Barbados is losing out on billions of dollars in foreign exchange and an influx of tourists from the Lesbian, Gay, Bisexual, Transgender, Queer (LGBTQ) community by maintaining “archaic and draconian buggery laws which only serve to repel today’s liberal traveler”, says Donnya Piggott, director of the Barbados Gays and Lesbians Against Discrimination (B-GLAD). Piggott, who returned from an international LGBT conference in West Sussex last week, told Barbados TODAY this fast, growing market could reignite the struggling tourism industry.
“Perhaps the gain and the revival our tourism industry can be one more incentive to do away with these irrelevant and outdated laws which only exaggerate negative views of the Barbados we know,” she said.
Pointing to the World Tourism Market LGBT2020 study, Piggott said it was estimated that “the known gay community would have cumulatively paid a hefty US$200 billion on travel”.
“It’s in the billions because the LGBT community has much more disposable income than the average heterosexual or even the heterosexual couple. Most of the time because you have less children especially in those liberal countries you have more time to focus on careers and in most cases they tend to be better off,” Piggott argued.
Piggott, who disclosed that she met with the Foreign Minister of Canada and other representatives from European countries at the conference, said officials “were really saying that Barbados is losing out tremendously”.
She acknowledged that while the island “doesn’t have heavy discrimination” it is perceived as being homophobic because it is often grouped with countries like Jamaica where discrimination against gays is reportedly high.

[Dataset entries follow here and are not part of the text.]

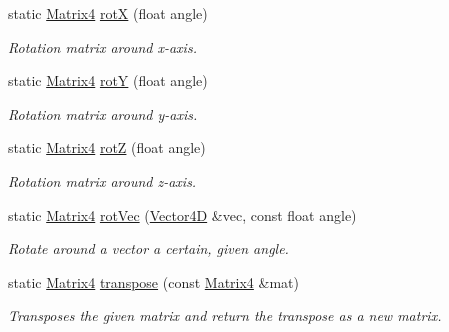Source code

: \begin{DoxyCompactItemize}
\item 
\mbox{\label{class_matrix4_ad0f776311d4fa444adcb5563650bc210}} 
static \mbox{\hyperlink{class_matrix4}{Matrix4}} \mbox{\hyperlink{class_matrix4_ad0f776311d4fa444adcb5563650bc210}{rotX}} (float angle)
\begin{DoxyCompactList}\small\item\em Rotation matrix around x-\/axis. \end{DoxyCompactList}\item 
\mbox{\label{class_matrix4_a0063a003daa39cce2c9fb2693b600093}} 
static \mbox{\hyperlink{class_matrix4}{Matrix4}} \mbox{\hyperlink{class_matrix4_a0063a003daa39cce2c9fb2693b600093}{rotY}} (float angle)
\begin{DoxyCompactList}\small\item\em Rotation matrix around y-\/axis. \end{DoxyCompactList}\item 
\mbox{\label{class_matrix4_aaf387ef01b3ca7897f01a35fffa6c35f}} 
static \mbox{\hyperlink{class_matrix4}{Matrix4}} \mbox{\hyperlink{class_matrix4_aaf387ef01b3ca7897f01a35fffa6c35f}{rotZ}} (float angle)
\begin{DoxyCompactList}\small\item\em Rotation matrix around z-\/axis. \end{DoxyCompactList}\item 
\mbox{\label{class_matrix4_a970a4f16ef00a0893c3f25531522efd3}} 
static \mbox{\hyperlink{class_matrix4}{Matrix4}} \mbox{\hyperlink{class_matrix4_a970a4f16ef00a0893c3f25531522efd3}{rot\+Vec}} (\mbox{\hyperlink{class_vector4_d}{Vector4D}} \&vec, const float angle)
\begin{DoxyCompactList}\small\item\em Rotate around a vector a certain, given angle. \end{DoxyCompactList}\item 
\mbox{\label{class_matrix4_ab970165b164d6bebbafae4004b80f7b3}} 
static \mbox{\hyperlink{class_matrix4}{Matrix4}} \mbox{\hyperlink{class_matrix4_ab970165b164d6bebbafae4004b80f7b3}{transpose}} (const \mbox{\hyperlink{class_matrix4}{Matrix4}} \&mat)
\begin{DoxyCompactList}\small\item\em Transposes the given matrix and return the transpose as a new matrix. \end{DoxyCompactList}\item 

\end{DoxyCompactItemize}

“So it’s because of these preconceived notions as well as doing their own research they find that the Caribbean is one of the most homophobic places . . . and seeing laws as harsh as our buggery law, most of them are not going to worry about coming and that’s usually the case. Two consenting adults, in the privacy of their home – or hotel – could face life imprisonment under our buggery law, found in Section 9 of our Sexual Offences Act. Section 12 of the Act also includes a law against serious indecency which, although ambiguous, had been condemned by regional activists for apparently criminalising all forms of same-gender intimacy, including lesbian love,” she argued.

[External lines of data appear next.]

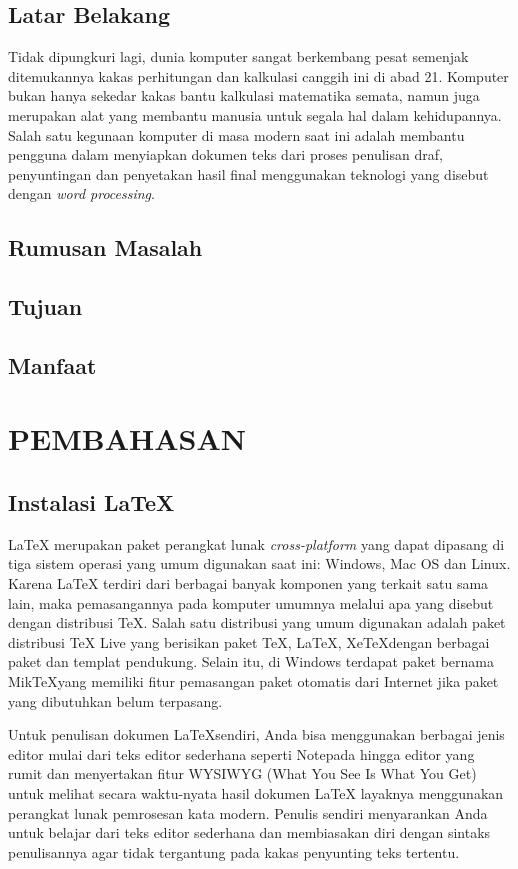 \documentclass{ta-scientics-matematika-its}
\begin{document}
        \section{Latar Belakang}
            Tidak dipungkuri lagi, dunia komputer sangat berkembang pesat semenjak ditemukannya kakas perhitungan dan kalkulasi canggih ini di abad 21. Komputer bukan hanya sekedar kakas bantu kalkulasi matematika semata, namun juga merupakan alat yang membantu manusia untuk segala hal dalam kehidupannya. Salah satu kegunaan komputer di masa modern saat ini adalah membantu pengguna dalam menyiapkan dokumen teks dari proses penulisan draf, penyuntingan dan penyetakan hasil final menggunakan teknologi yang disebut dengan \emph{word processing}.

        \section{Rumusan Masalah}
        \section{Tujuan}
        \section{Manfaat}

    \chapter{PEMBAHASAN}
        \section{Instalasi \LaTeX{}}
        \LaTeX{} merupakan paket perangkat lunak \emph{cross-platform} yang dapat dipasang di tiga sistem operasi yang umum digunakan saat ini: Windows, Mac OS dan Linux. Karena \LaTeX{} terdiri dari berbagai banyak komponen yang terkait satu sama lain, maka pemasangannya pada komputer umumnya melalui apa yang disebut dengan distribusi \TeX{}. Salah satu distribusi yang umum digunakan adalah paket distribusi \TeX{} Live yang berisikan paket \TeX, \LaTeX, Xe\TeX dengan berbagai paket dan templat pendukung. Selain itu, di Windows terdapat paket bernama Mik\TeX yang memiliki fitur pemasangan paket otomatis dari Internet jika paket yang dibutuhkan belum terpasang.

        Untuk penulisan dokumen \LaTeX sendiri, Anda bisa menggunakan berbagai jenis editor mulai dari teks editor sederhana seperti Notepada hingga editor yang rumit dan menyertakan fitur WYSIWYG (What You See Is What You Get) untuk melihat secara waktu-nyata hasil dokumen \LaTeX{} layaknya menggunakan perangkat lunak pemrosesan kata modern. Penulis sendiri menyarankan Anda untuk belajar dari teks editor sederhana dan membiasakan diri dengan sintaks penulisannya agar tidak tergantung pada kakas penyunting teks tertentu.
\end{document}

“These penalties infringe upon basic human rights to privacy and a life free from discrimination. Both our own local LGBTQ population and visitors alike are born with these rights and the Caribbean can only stand to benefit if they decide to holistically embrace all people including the LGBTQ community.”
Piggott stressed, however, that there was high interest in Barbados among delegates at the conference. She said apart from gay cruises and the possible hosting of PRIDE events, the island could also reap the dividends from same-sex marriages once it makes an effort to understand the concerns of the LGBTQ community.
The B-GLAD director said: “Especially in European countries, people just want to travel and get married on a tropical island but they have to think about if my wedding is going to be tormented because of a homophobic country. Yes it is going to be nice on the beach, but do I have to contend with homophobic guests, homophobic staff or a homophobic hotel?”